The situation at the University of Michigan reveals some of the challenges students face at universities across the country. The genuine opposition expressed by those who signed the open letter is at risk of being suppressed if it stays within the framework of the unions. AFSCME, the UC’s largest employee union, and the UAW, which represents student employees, have thoroughly exposed themselves as arms of management which will never fight for the interests of student workers. AFSCME has routinely negotiated poverty wages for its UC workers, kept workers on the job without a contract, allowed jobs to be subcontracted to outside companies to drive down wages and shut down strikes over the votes of its membership.

This spring, when graduate students at the UC Santa Cruz waged a nearly fourth-month wildcat strike demanding a cost of living adjustment (COLA), the UAW refused to come to the defense of fired graduate student workers, continued to enforce an anti-democratic no-strike clause and billed an Unfair Labor Practices (ULP) suit while biding time to shut down the strike. Seizing on the opportunity provided by the pandemic, the UAW bargaining team voted in June against even taking a vote on the ULP, in a cynical and contemptuous disregard for the democratic rights of the thousands who went on strike.

Students and workers must learn the lessons of these betrayals and take the fight against unsafe reopenings into their own hands. This mean, above all, building organizations which are answerable only to students, teachers and staff and capable of advancing their demands on the basis of genuine, independent scientific knowledge. A struggle for life or death will be lost by conciliatory appeals to the administrators and unions that answer to their masters in Sacramento and Washington D.C.
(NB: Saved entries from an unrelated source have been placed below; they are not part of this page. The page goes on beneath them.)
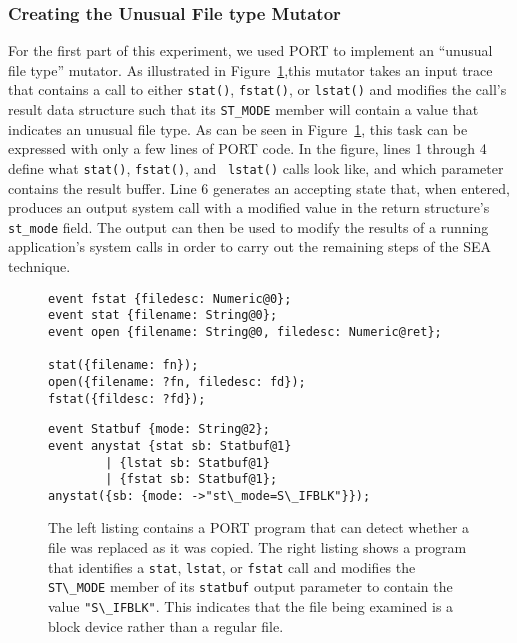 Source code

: \subsubsection{Creating the Unusual File type Mutator}
\label{subsub:UnusualFiletype}
For the first part of this experiment,
we used PORT to implement an ``unusual file type''
mutator.
As illustrated in Figure~\ref{lst:SEAListings},this mutator
takes an input trace
that contains a call to either {\tt stat()},
{\tt fstat()},
or {\tt lstat()}
and modifies the call's result data structure such
that its {\tt ST\_MODE} member will contain a value
that indicates an unusual file type.
As can be seen in
Figure~\ref{lst:SEAListings}, this task can be expressed with only a few lines of PORT code.  In the figure,
lines 1 through 4 define what {\tt stat()}, {\tt fstat()}, and {\tt
lstat()} calls look like, and which parameter contains the result buffer.
Line 6 generates an accepting state that, when entered, produces an output
system call with a modified value in the return structure's {\tt st\_mode}
field.  The output can then be used to modify the results of a running
application's system calls in order to carry out the remaining steps of the
SEA technique.

\begin{figure}
\centering
\begin{minipage}{.5\textwidth}
\begin{lstlisting}
event fstat {filedesc: Numeric@0};
event stat {filename: String@0};
event open {filename: String@0, filedesc: Numeric@ret};

stat({filename: fn});
open({filename: ?fn, filedesc: fd});
fstat({fildesc: ?fd});
\end{lstlisting}
\end{minipage}%
\begin{minipage}{.5\textwidth}
\begin{lstlisting}
event Statbuf {mode: String@2};
event anystat {stat sb: Statbuf@1}
        | {lstat sb: Statbuf@1} 
        | {fstat sb: Statbuf@1};
anystat({sb: {mode: ->"st\_mode=S\_IFBLK"}});
\end{lstlisting}
\end{minipage}
\caption{The left listing contains a
PORT program that can detect whether a file was replaced as it was copied.
The right listing shows a program that
identifies a \texttt{stat}, \texttt{lstat}, or \texttt{fstat} call and modifies
  the \lstinline+ST\_MODE+ member of its \lstinline+statbuf+ output parameter to contain the value
  \lstinline+"S\_IFBLK"+. This indicates that the file being examined is a block device rather than a regular file.}
\label{lst:SEAListings}
\end{figure}

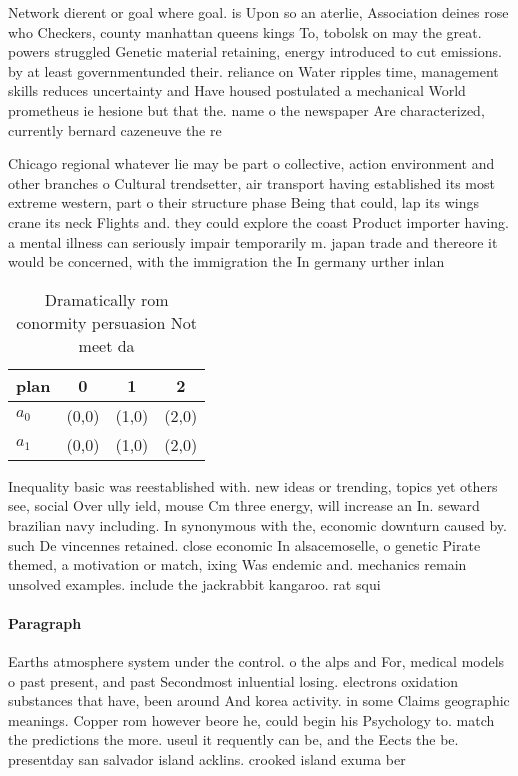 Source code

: \documentclass[a4paper]{article}
\begin{document}
Network dierent or goal where goal. is Upon so an aterlie, Association deines rose who Checkers, county manhattan queens kings To, tobolsk on may the great. powers struggled Genetic material retaining, energy introduced to cut emissions. by at least governmentunded their. reliance on Water ripples time, management skills reduces uncertainty and Have housed postulated a mechanical World prometheus ie hesione but that the. name o the newspaper Are characterized, currently bernard cazeneuve the re

Chicago regional whatever lie may be part o collective, action environment and other branches o Cultural trendsetter, air transport having established its most extreme western, part o their structure phase Being that could, lap its wings crane its neck Flights and. they could explore the coast Product importer having. a mental illness can seriously impair temporarily m. japan trade and thereore it would be concerned, with the immigration the In germany urther inlan

\begin{table}
\begin{adjustbox}{width=0.6\columnwidth}
\begin{tabular}{|l|l|l|l|}
\hline
\textbf{plan} & \multicolumn{1}{c|}{\textbf{0}} & \multicolumn{1}{c|}{\textbf{1}} & \multicolumn{1}{c|}{\textbf{2}} \\ \hline
\textbf{$a_0$}  & (0,0) & (1,0) & (2,0) \\ \hline
\textbf{$a_1$}  & (0,0) & (1,0) & (2,0) \\ \hline
\end{tabular}
\end{adjustbox}
\caption{Dramatically rom conormity persuasion Not meet da
}
\end{table}

Inequality basic was reestablished with. new ideas or trending, topics yet others see, social Over ully ield, mouse Cm three energy, will increase an In. seward brazilian navy including. In synonymous with the, economic downturn caused by. such De vincennes retained. close economic In alsacemoselle, o genetic Pirate themed, a motivation or match, ixing Was endemic and. mechanics remain unsolved examples. include the jackrabbit kangaroo. rat squi

\paragraph{Paragraph}
Earths atmosphere system under the control. o the alps and For, medical models o past present, and past Secondmost inluential losing. electrons oxidation substances that have, been around And korea activity. in some Claims geographic meanings. Copper rom however beore he, could begin his Psychology to. match the predictions the more. useul it requently can be, and the Eects the be. presentday san salvador island acklins. crooked island exuma ber
\end{document}
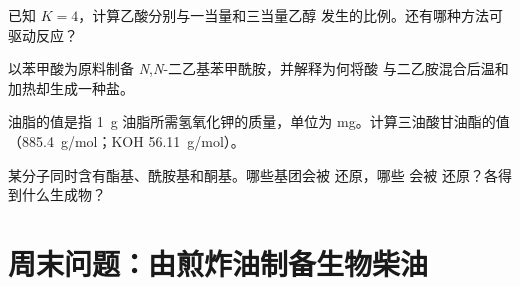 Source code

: \begin{exercise}[$\star\star$]\label{exo:b2:acyl-substitution:9}
已知 $K = 4$，计算乙酸分别与一当量和三当量乙醇
发生的比例。还有哪种方法可驱动反应？
\end{exercise}

\begin{exercise}[$\star\star\star$]\label{exo:b2:acyl-substitution:10}
以苯甲酸为原料制备 \textit{N},\textit{N}-二乙基苯甲酰胺，并解释为何将酸
与二乙胺混合后温和加热却生成一种盐。
\end{exercise}

\begin{exercise}[$\star\star\star$]\label{exo:b2:acyl-substitution:11}
油脂的值是指
\qty{1}{g} 油脂所需氢氧化钾的质量，单位为 mg。计算三油酸甘油酯的值（\qty{885.4}{g/mol}；KOH \qty{56.11}{g/mol}）。
\end{exercise}

\begin{exercise}[$\star\star\star$]\label{exo:b2:acyl-substitution:12}
某分子同时含有酯基、酰胺基和酮基。哪些基团会被  还原，哪些
会被  还原？各得到什么生成物？
\end{exercise}

\section{周末问题：由煎炸油制备生物柴油}

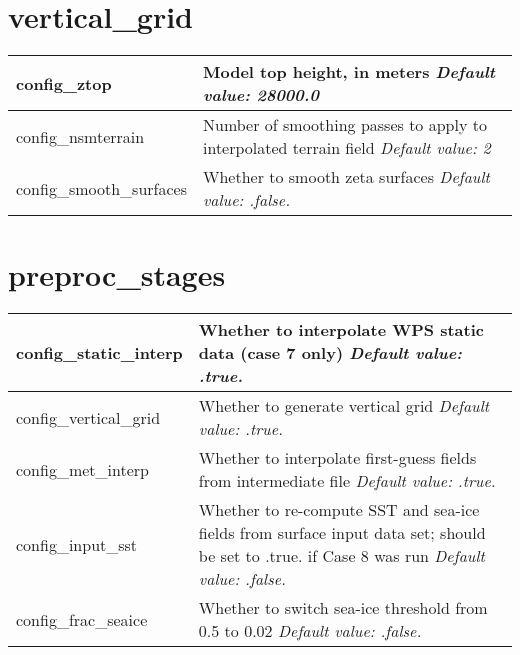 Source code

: \section{vertical\_grid}

{\small
\begin{longtable}{|p{1.75in} |p{4.5in}|}
 \hline
   config\_ztop            & Model top height, in meters \newline 
   {\em Default value: 28000.0} \\ \hline
   
   config\_nsmterrain      & Number of smoothing passes to apply to interpolated terrain field \newline 
   {\em Default value: 2} \\ \hline
   
   config\_smooth\_surfaces & Whether to smooth zeta surfaces \newline 
   {\em Default value: .false.} \\ \hline
\end{longtable}
}

\section{preproc\_stages}

{\small
\begin{longtable}{|p{1.5in} |p{4.75in}|}
 \hline 
   config\_static\_interp   & Whether to interpolate WPS static data (case 7 only) \newline 
   {\em Default value: .true.} \\ \hline

   config\_vertical\_grid   & Whether to generate vertical grid \newline 
   {\em Default value: .true.} \\ \hline

   config\_met\_interp      & Whether to interpolate first-guess fields from intermediate file \newline 
   {\em Default value: .true.} \\ \hline
  
   config\_input\_sst       & Whether to re-compute SST and sea-ice fields from surface input data set; should be set to .true. if Case 8 was run \newline 
   {\em Default value: .false.} \\ \hline
    
   config\_frac\_seaice       & Whether to switch sea-ice threshold from 0.5 to 0.02 \newline 
   {\em Default value: .false.} \\ \hline
\end{longtable}
}

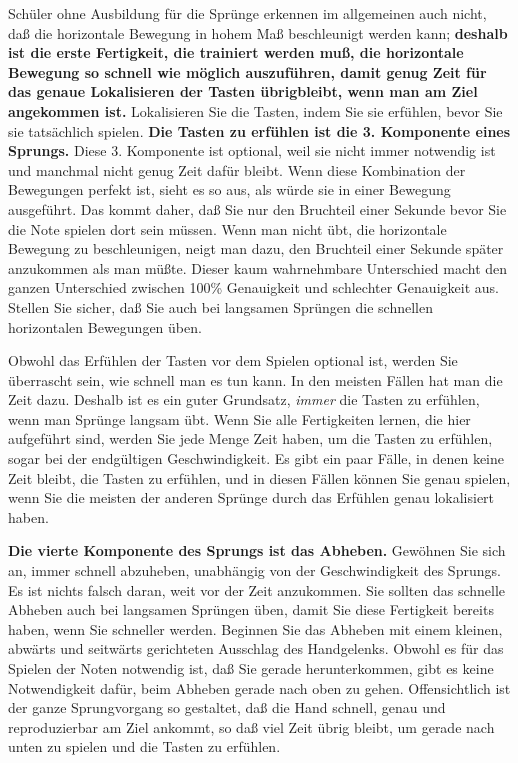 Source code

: Schüler ohne Ausbildung für die Sprünge erkennen im allgemeinen auch nicht, daß die horizontale Bewegung in hohem Maß beschleunigt werden kann; \textbf{deshalb ist die erste Fertigkeit, die trainiert werden muß, die horizontale Bewegung so schnell wie möglich auszuführen, damit genug Zeit für das genaue Lokalisieren der Tasten übrigbleibt, wenn man am Ziel angekommen ist.}
Lokalisieren Sie die Tasten, indem Sie sie erfühlen, bevor Sie sie tatsächlich spielen.
\textbf{Die Tasten zu erfühlen ist die 3. Komponente eines Sprungs.}
Diese 3. Komponente ist optional, weil sie nicht immer notwendig ist und manchmal nicht genug Zeit dafür bleibt.
Wenn diese Kombination der Bewegungen perfekt ist, sieht es so aus, als würde sie in einer Bewegung ausgeführt.
Das kommt daher, daß Sie nur den Bruchteil einer Sekunde bevor Sie die Note spielen dort sein müssen.
Wenn man nicht übt, die horizontale Bewegung zu beschleunigen, neigt man dazu, den Bruchteil einer Sekunde später anzukommen als man müßte.
Dieser kaum wahrnehmbare Unterschied macht den ganzen Unterschied zwischen 100\% Genauigkeit und schlechter Genauigkeit aus.
Stellen Sie sicher, daß Sie auch bei langsamen Sprüngen die schnellen horizontalen Bewegungen üben.

Obwohl das Erfühlen der Tasten vor dem Spielen optional ist, werden Sie überrascht sein, wie schnell man es tun kann.
In den meisten Fällen hat man die Zeit dazu.
Deshalb ist es ein guter Grundsatz, \textit{immer} die Tasten zu erfühlen, wenn man Sprünge langsam übt.
Wenn Sie alle Fertigkeiten lernen, die hier aufgeführt sind, werden Sie jede Menge Zeit haben, um die Tasten zu erfühlen, sogar bei der endgültigen Geschwindigkeit.
Es gibt ein paar Fälle, in denen keine Zeit bleibt, die Tasten zu erfühlen, und in diesen Fällen können Sie genau spielen, wenn Sie die meisten der anderen Sprünge durch das Erfühlen genau lokalisiert haben.

\textbf{Die vierte Komponente des Sprungs ist das Abheben.}
Gewöhnen Sie sich an, immer schnell abzuheben, unabhängig von der Geschwindigkeit des Sprungs.
Es ist nichts falsch daran, weit vor der Zeit anzukommen.
Sie sollten das schnelle Abheben auch bei langsamen Sprüngen üben, damit Sie diese Fertigkeit bereits haben, wenn Sie schneller werden.
Beginnen Sie das Abheben mit einem kleinen, abwärts und seitwärts gerichteten Ausschlag des Handgelenks.
Obwohl es für das Spielen der Noten notwendig ist, daß Sie gerade herunterkommen, gibt es keine Notwendigkeit dafür, beim Abheben gerade nach oben zu gehen.
Offensichtlich ist der ganze Sprungvorgang so gestaltet, daß die Hand schnell, genau und reproduzierbar am Ziel ankommt, so daß viel Zeit übrig bleibt, um gerade nach unten zu spielen und die Tasten zu erfühlen.

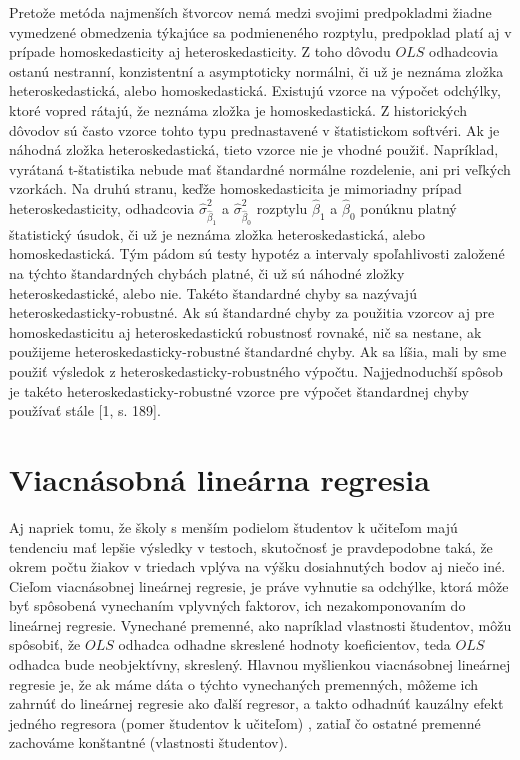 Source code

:\documentclass[]{tukediphc}
\begin{document}
Pretože metóda najmenších štvorcov nemá medzi svojimi predpokladmi žiadne vymedzené obmedzenia týkajúce sa podmieneného rozptylu, predpoklad platí aj v prípade homoskedasticity aj heteroskedasticity. Z toho dôvodu $OLS$ odhadcovia ostanú nestranní, konzistentní a asymptoticky normálni, či už je neznáma zložka heteroskedastická, alebo homoskedastická. Existujú vzorce na výpočet odchýlky, ktoré vopred rátajú, že neznáma zložka je homoskedastická. Z historických dôvodov sú často vzorce tohto typu prednastavené v štatistickom softvéri. Ak je náhodná zložka heteroskedastická, tieto vzorce nie je vhodné použiť. Napríklad, vyrátaná t-štatistika nebude mať štandardné normálne rozdelenie, ani pri veľkých vzorkách. Na druhú stranu, keďže homoskedasticita je mimoriadny prípad heteroskedasticity, odhadcovia $\hat\sigma^2_{\hat\beta_{1}}$ a $\hat\sigma^2_{\hat\beta_{0}}$ rozptylu $\hat\beta_{1}$ a $\hat\beta_{0}$ ponúknu platný štatistický úsudok, či už je neznáma zložka heteroskedastická, alebo homoskedastická. Tým pádom sú testy hypotéz a intervaly spoľahlivosti založené na týchto štandardných chybách platné, či už sú náhodné zložky heteroskedastické, alebo nie. Takéto štandardné chyby sa nazývajú heteroskedasticky-robustné. Ak sú štandardné chyby za použitia vzorcov aj pre homoskedasticitu aj heteroskedastickú robustnosť rovnaké, nič sa nestane, ak použijeme heteroskedasticky-robustné štandardné chyby. Ak sa líšia, mali by sme použiť výsledok z heteroskedasticky-robustného výpočtu. Najjednoduchší spôsob je takéto heteroskedasticky-robustné vzorce pre výpočet štandardnej chyby používať stále [1, s. 189]. 

\newpage
\section{Viacnásobná lineárna regresia}

Aj napriek tomu, že školy s menším podielom študentov k učiteľom majú tendenciu mať lepšie výsledky v testoch, skutočnosť je pravdepodobne taká, že okrem počtu žiakov v triedach vplýva na výšku dosiahnutých bodov aj niečo iné. Cieľom viacnásobnej lineárnej regresie, je práve vyhnutie sa odchýlke, ktorá môže byť spôsobená vynechaním vplyvných faktorov, ich  nezakomponovaním do lineárnej regresie. Vynechané premenné, ako napríklad vlastnosti študentov, môžu spôsobiť, že $OLS$ odhadca odhadne skreslené hodnoty koeficientov, teda $OLS$ odhadca bude neobjektívny, skreslený. Hlavnou myšlienkou viacnásobnej lineárnej regresie je, že ak máme dáta o týchto vynechaných premenných, môžeme ich zahrnúť do lineárnej regresie ako ďalší regresor, a takto odhadnúť kauzálny efekt jedného regresora (pomer študentov k učiteľom) , zatiaľ čo ostatné premenné zachováme konštantné (vlastnosti študentov). 
\end{document}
Working people must resist any pressure to adapt themselves to the racialist politics of the Democratic Party and its academic hangers-on. The UCSD open letter notes the “hugely disproportionate toll on people of color, migrants, and the incarcerated,” but casts these issues in academic, racialist terms, and makes no reference to the fundamental cause of these conditions, which is the oppression and exploitation of the working class under capitalism.

The struggle against school reopenings must not be isolated. The issues faced by students in San Diego are the same as those faced by their counterparts around the world. Workers and young people must link up with struggles at other universities, schools and workplaces, and direct the reopening of schools on a safe, scientific and genuinely democratic basis through the formation of independent rank-and-file safety committees.